Well, they might not have been in 2017, but, we’re moving closer.
“I have an RFID chip and an NFC chip implanted in me so I can interact with different devices,” Russ Foxx tells me, and I’m absolutely floored. “For example, my car and my motorcycle, I can have readers installed in them so I don’t need to use keys to open the door or start the engine… I’m a transhumanist.”

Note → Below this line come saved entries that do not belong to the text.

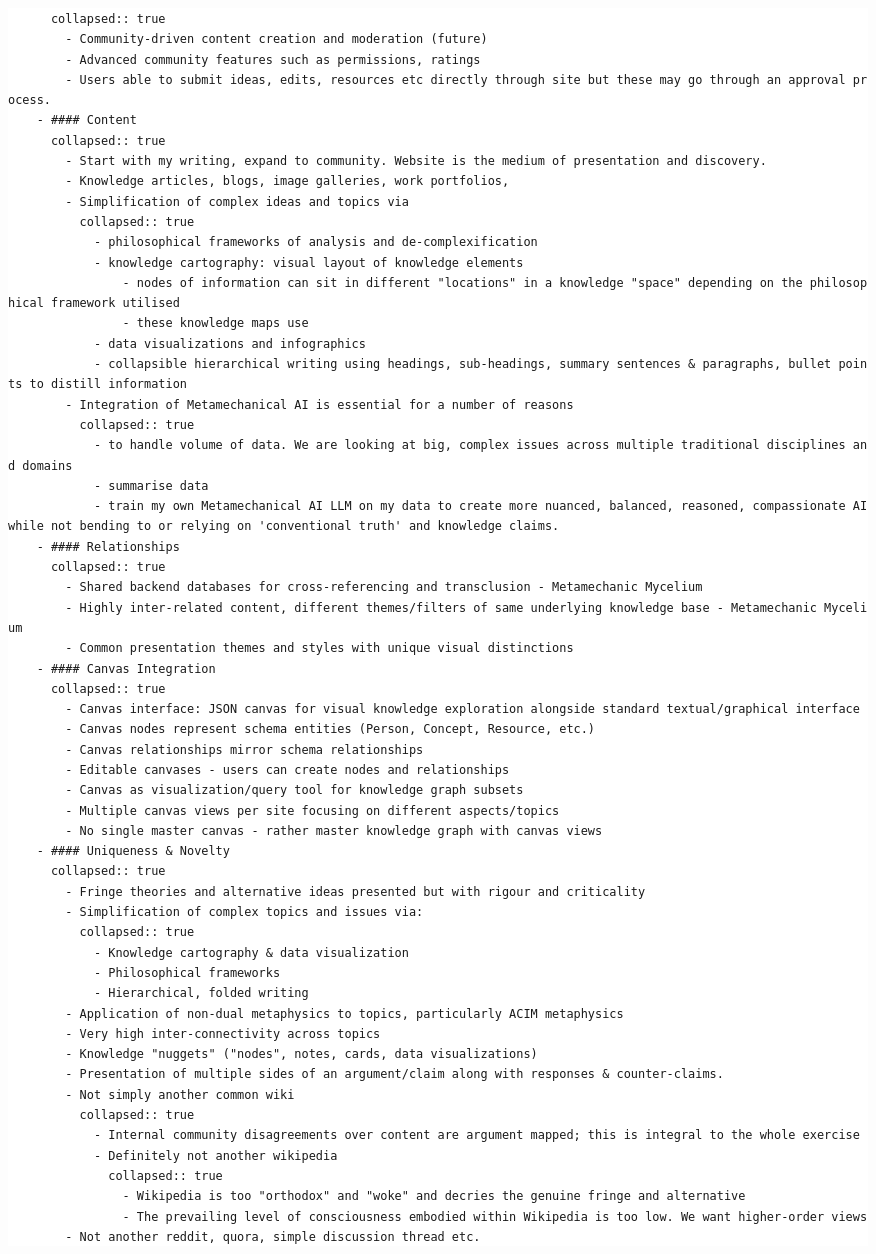 		  collapsed:: true
			- Community-driven content creation and moderation (future)
			- Advanced community features such as permissions, ratings
			- Users able to submit ideas, edits, resources etc directly through site but these may go through an approval process.
		- #### Content
		  collapsed:: true
			- Start with my writing, expand to community. Website is the medium of presentation and discovery.
			- Knowledge articles, blogs, image galleries, work portfolios,
			- Simplification of complex ideas and topics via
			  collapsed:: true
				- philosophical frameworks of analysis and de-complexification
				- knowledge cartography: visual layout of knowledge elements
					- nodes of information can sit in different "locations" in a knowledge "space" depending on the philosophical framework utilised
					- these knowledge maps use
				- data visualizations and infographics
				- collapsible hierarchical writing using headings, sub-headings, summary sentences & paragraphs, bullet points to distill information
			- Integration of Metamechanical AI is essential for a number of reasons
			  collapsed:: true
				- to handle volume of data. We are looking at big, complex issues across multiple traditional disciplines and domains
				- summarise data
				- train my own Metamechanical AI LLM on my data to create more nuanced, balanced, reasoned, compassionate AI while not bending to or relying on 'conventional truth' and knowledge claims.
		- #### Relationships
		  collapsed:: true
			- Shared backend databases for cross-referencing and transclusion - Metamechanic Mycelium
			- Highly inter-related content, different themes/filters of same underlying knowledge base - Metamechanic Mycelium
			- Common presentation themes and styles with unique visual distinctions
		- #### Canvas Integration
		  collapsed:: true
			- Canvas interface: JSON canvas for visual knowledge exploration alongside standard textual/graphical interface
			- Canvas nodes represent schema entities (Person, Concept, Resource, etc.)
			- Canvas relationships mirror schema relationships
			- Editable canvases - users can create nodes and relationships
			- Canvas as visualization/query tool for knowledge graph subsets
			- Multiple canvas views per site focusing on different aspects/topics
			- No single master canvas - rather master knowledge graph with canvas views
		- #### Uniqueness & Novelty
		  collapsed:: true
			- Fringe theories and alternative ideas presented but with rigour and criticality
			- Simplification of complex topics and issues via:
			  collapsed:: true
				- Knowledge cartography & data visualization
				- Philosophical frameworks
				- Hierarchical, folded writing
			- Application of non-dual metaphysics to topics, particularly ACIM metaphysics
			- Very high inter-connectivity across topics
			- Knowledge "nuggets" ("nodes", notes, cards, data visualizations)
			- Presentation of multiple sides of an argument/claim along with responses & counter-claims.
			- Not simply another common wiki
			  collapsed:: true
				- Internal community disagreements over content are argument mapped; this is integral to the whole exercise
				- Definitely not another wikipedia
				  collapsed:: true
					- Wikipedia is too "orthodox" and "woke" and decries the genuine fringe and alternative
					- The prevailing level of consciousness embodied within Wikipedia is too low. We want higher-order views
			- Not another reddit, quora, simple discussion thread etc.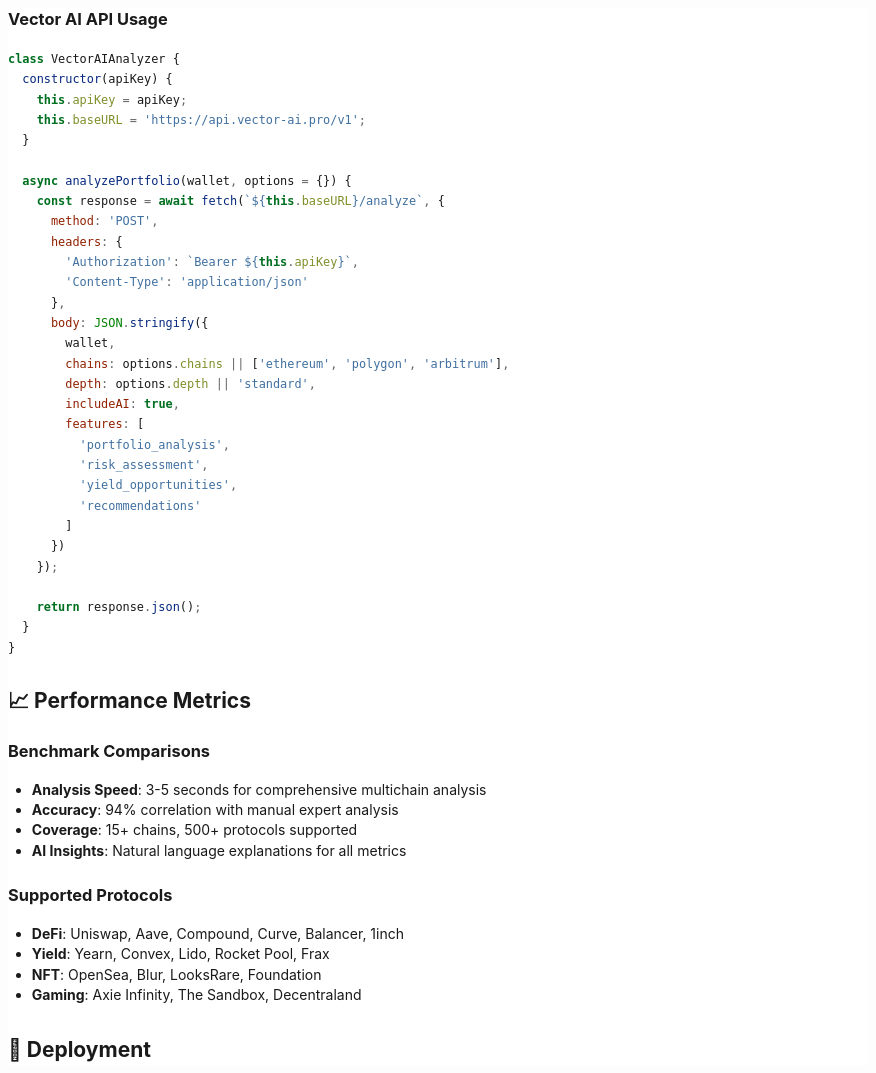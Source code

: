 ### Vector AI API Usage
```javascript
class VectorAIAnalyzer {
  constructor(apiKey) {
    this.apiKey = apiKey;
    this.baseURL = 'https://api.vector-ai.pro/v1';
  }

  async analyzePortfolio(wallet, options = {}) {
    const response = await fetch(`${this.baseURL}/analyze`, {
      method: 'POST',
      headers: {
        'Authorization': `Bearer ${this.apiKey}`,
        'Content-Type': 'application/json'
      },
      body: JSON.stringify({
        wallet,
        chains: options.chains || ['ethereum', 'polygon', 'arbitrum'],
        depth: options.depth || 'standard',
        includeAI: true,
        features: [
          'portfolio_analysis',
          'risk_assessment',
          'yield_opportunities',
          'recommendations'
        ]
      })
    });

    return response.json();
  }
}
```

## 📈 Performance Metrics

### Benchmark Comparisons
- **Analysis Speed**: 3-5 seconds for comprehensive multichain analysis
- **Accuracy**: 94% correlation with manual expert analysis
- **Coverage**: 15+ chains, 500+ protocols supported
- **AI Insights**: Natural language explanations for all metrics

### Supported Protocols
- **DeFi**: Uniswap, Aave, Compound, Curve, Balancer, 1inch
- **Yield**: Yearn, Convex, Lido, Rocket Pool, Frax
- **NFT**: OpenSea, Blur, LooksRare, Foundation
- **Gaming**: Axie Infinity, The Sandbox, Decentraland

## 🚀 Deployment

Though he’s perhaps better known for his tours on the Canadian freak circuit as “The Human Tacklebox,” a man who takes slapstick routines to their logical conclusion by driving all manner of objects into his body, the Ontario native is also on the cutting edge of human transformation, taking body modification from the realm of ear gauges and septum piercings into the brave new world of split tongues, suspensions, and, yes—cybernetics.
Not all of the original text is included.